I recently had done a SQL patch on a two node SQL availability group of SQL Server 2012. Everything went well as far as I can tell. Now two days after the patch unexpected failover happened. Then today as well unexpected failover happened.

For a temporary period, the primary of the availability group goes in to resolving state and forces it into failover to resume data movement as normal.

Now, I am not sure if this is anything related to the patch. Because the error logs show other issues. Here are the logs from the two times this happened.

Date 6/11/2018 4:40:06 AM Log SQL Server (Current – 6/11/2018
2:25:00 PM) Source Logon Message Error: 983, Severity: 14, State: 1.

Date 6/11/2018 4:40:06 AM Log SQL Server (Current – 6/11/2018
2:25:00 PM) Source Logon Message Unable to access database
'accounting' because its replica role is RESOLVING which does not
allow connections. Try the operation again later. Date 6/11/2018
4:40:06 AM Log SQL Server (Current – 6/11/2018 2:25:00 PM)

And today Date 6/14/2018 3:13:47 PM Log SQL Server (Current –
6/14/2018 3:14:00 PM) Source spid6s Message SQL Server has
encountered 1 occurrence(s) of I/O requests taking longer than 15
seconds to complete on file [C:\Program Files\Microsoft SQL
Server\MSSQL11.MSSQLSERVER\MSSQL\DATA\EveriT31_Park.mdf] in database
[EveriT31_Parx] (21). The OS file handle is 0x0000000000000B00. The
offset of the latest long I/O is: 0x00000002750000

Date 6/14/2018 3:14:04 PM Log SQL Server (Current – 6/14/2018
3:14:00 PM) Source spid127 Message Error: 18056, Severity: 20, State:
46.

Date 6/14/2018 3:14:04 PM Log SQL Server (Current – 6/14/2018
3:14:00 PM) Source spid127 Message The client was unable to reuse a
session with SPID 127, which had been reset for connection pooling.
The failure ID is 46. This error may have been caused by an earlier
operation failing. Check the error logs for failed operations
immediately before this error message. Date 6/14/2018 3:14:05 PM
Log SQL Server (Current – 6/14/2018 3:14:00 PM)

The AG is set for automatic failover but the alwayson group is not really changing roles. After these episodes, the primary remains primary and the secondary remains secondars.

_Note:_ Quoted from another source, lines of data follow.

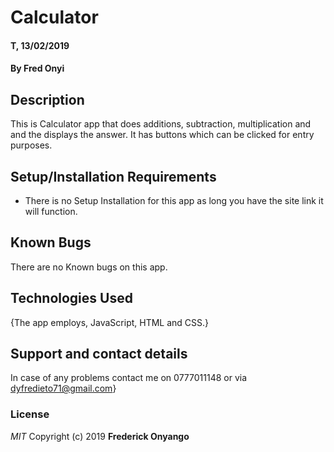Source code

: # Calculator
#### T, 13/02/2019
#### By **Fred Onyi**
## Description
This is Calculator app that does additions, subtraction, multiplication and  and the displays the answer. It has buttons which can be clicked for entry purposes.
## Setup/Installation Requirements
* There is no Setup Installation for this app as long you have the site link it will function.
## Known Bugs
There are no Known bugs on this app.
## Technologies Used
{The app employs, JavaScript, HTML and CSS.}
## Support and contact details
In case of any problems contact me on 0777011148 or via dyfredieto71@gmail.com}
### License
*MIT*
Copyright (c) 2019 **Frederick Onyango**
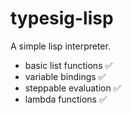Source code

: # typesig-lisp

A simple lisp interpreter.

- basic list functions :white_check_mark:
- variable bindings :white_check_mark:
- steppable evaluation :white_check_mark:
- lambda functions :white_check_mark:
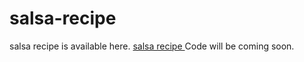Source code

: # salsa-recipe
salsa recipe is available here. <a href="https://metavideos.com/video/66739760/watermelon-mango-salsa-recipe">salsa recipe </a>
Code will be coming soon.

Every log I look at the first error I get is either the I/O issue or connection pool error (Error: 18056, Severity: 20, State: 46.). I hesitate to say the problem is really that. I don't think it is related with the SQL patch I just did. I don't see anything that is related to it and I want to rule that one out.

Can anyone suggest what might be causing these? I looked at some articles, but none gave me a clear answer.

Best Answer

it is set for automatic failover but the alwayson group is not really changing roles. After these episodes, the primary remains primary and the secondary remains secondars.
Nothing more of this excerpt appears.